We are human, and the range of human emotions falls far beyond just happiness. Anger and sadness exist for a reason and are perfectly healthy feelings for certain experiences, such as domestic violence. An abused person should never feel guilty that they aren’t happy they suffered, and those who think otherwise are no different than the abuser. That kind of thinking is just more emotional abuse on top of an already traumatic experience. If the victim wants to see it as a learning experience, that’s perfectly fine, but it’s for them to decide and not the decision of someone spouting “positive vibes only” nonsense.


I started researching and writing, preparing to post on Medium, but then I realized I might be able to use that research for a paper in English Composition II. I can always post it after I use it for class, just not before. I suppose that’s one great thing about being a writer: English Comp does not seem so daunting.

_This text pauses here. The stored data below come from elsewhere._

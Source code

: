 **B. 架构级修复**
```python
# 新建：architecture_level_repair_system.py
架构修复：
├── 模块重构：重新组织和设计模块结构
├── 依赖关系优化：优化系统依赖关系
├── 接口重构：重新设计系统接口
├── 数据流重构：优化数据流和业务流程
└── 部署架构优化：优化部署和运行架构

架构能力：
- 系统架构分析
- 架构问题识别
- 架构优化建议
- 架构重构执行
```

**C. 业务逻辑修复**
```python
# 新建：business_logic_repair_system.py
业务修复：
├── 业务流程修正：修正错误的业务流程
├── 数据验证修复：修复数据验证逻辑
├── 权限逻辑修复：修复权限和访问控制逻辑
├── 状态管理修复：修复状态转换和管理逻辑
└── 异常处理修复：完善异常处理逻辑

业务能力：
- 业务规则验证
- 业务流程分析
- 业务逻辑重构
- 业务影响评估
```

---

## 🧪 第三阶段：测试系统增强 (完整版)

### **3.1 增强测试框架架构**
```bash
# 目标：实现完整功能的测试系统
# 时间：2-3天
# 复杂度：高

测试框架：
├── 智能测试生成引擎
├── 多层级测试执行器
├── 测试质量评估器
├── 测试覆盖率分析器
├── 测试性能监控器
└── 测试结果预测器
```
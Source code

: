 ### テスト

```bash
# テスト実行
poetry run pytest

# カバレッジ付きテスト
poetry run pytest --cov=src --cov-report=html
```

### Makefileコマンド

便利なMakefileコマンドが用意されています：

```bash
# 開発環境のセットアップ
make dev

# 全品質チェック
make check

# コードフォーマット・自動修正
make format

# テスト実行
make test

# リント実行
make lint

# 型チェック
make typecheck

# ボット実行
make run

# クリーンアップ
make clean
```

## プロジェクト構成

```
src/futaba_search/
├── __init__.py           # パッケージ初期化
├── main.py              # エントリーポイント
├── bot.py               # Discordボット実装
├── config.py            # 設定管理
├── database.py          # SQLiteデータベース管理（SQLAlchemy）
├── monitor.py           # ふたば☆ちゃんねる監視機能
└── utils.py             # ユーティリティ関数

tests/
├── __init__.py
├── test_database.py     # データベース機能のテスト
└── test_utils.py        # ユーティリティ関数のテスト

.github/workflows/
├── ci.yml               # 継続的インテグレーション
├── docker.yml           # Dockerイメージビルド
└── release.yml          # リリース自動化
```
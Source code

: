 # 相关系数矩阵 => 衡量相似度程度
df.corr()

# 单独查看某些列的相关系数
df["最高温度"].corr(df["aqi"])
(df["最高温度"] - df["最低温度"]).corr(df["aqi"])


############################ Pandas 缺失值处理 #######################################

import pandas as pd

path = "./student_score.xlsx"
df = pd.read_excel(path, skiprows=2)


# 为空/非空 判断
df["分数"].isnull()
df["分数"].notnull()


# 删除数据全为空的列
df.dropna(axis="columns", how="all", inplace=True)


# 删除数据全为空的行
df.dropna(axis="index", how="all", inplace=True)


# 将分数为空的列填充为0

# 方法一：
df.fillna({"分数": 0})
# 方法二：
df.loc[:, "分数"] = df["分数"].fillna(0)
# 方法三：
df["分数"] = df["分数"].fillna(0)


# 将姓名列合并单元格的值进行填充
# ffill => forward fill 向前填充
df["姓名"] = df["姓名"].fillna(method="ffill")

One of the interesting facts I learned is that toxic positivity is often used to cover up feelings. The person isn’t confronting their issues or emotions and is likely using positive thinking as a crutch, just like others do with drugs and alcohol. Being positive is one thing, but forcing it on others, and especially telling those in domestic violence situations that they should thank their abuser is a sign that you need mental help. There is nothing wrong with seeking help for mental issues—if I had the money I would be doing that now.


However, there is something wrong with pushing your views onto others and then trying to make them feel guilty if they don’t follow your way of thinking, such as telling them that they still suffer because they don’t accept a traumatic experience as a wonderful lesson. That’s what happened to me—I expressed that domestic violence made me angry and unable to trust others, therefore not a better person than who I could have been, and I was told that my negative attitude creates negativity. I suffer from diagnosed mental illness, possibly created by my traumatic childhood, and yet I am the bad guy because I accept it for what it was: a bad situation that I never intend to go through again. Yes, I learned from it, but it also damaged me and certainly was not something I would ever want someone else to go through just to learn a lesson.


And as far as toxic positivity goes, you see what has happened here because of a super positive attitude? It has created rage within me, which affects everyone around me: my mom was angry when she found out someone actually said experiencing abuse was a good thing, my pets are upset and following me around like therapy animals, my husband is basically in isolation because I don't want to do things together, and my schoolwork has been pushed aside until my mind can get back it's balance. This is why that level of positivity is labeled as "toxic."


Also, this is exactly why I avoid conversing with people online.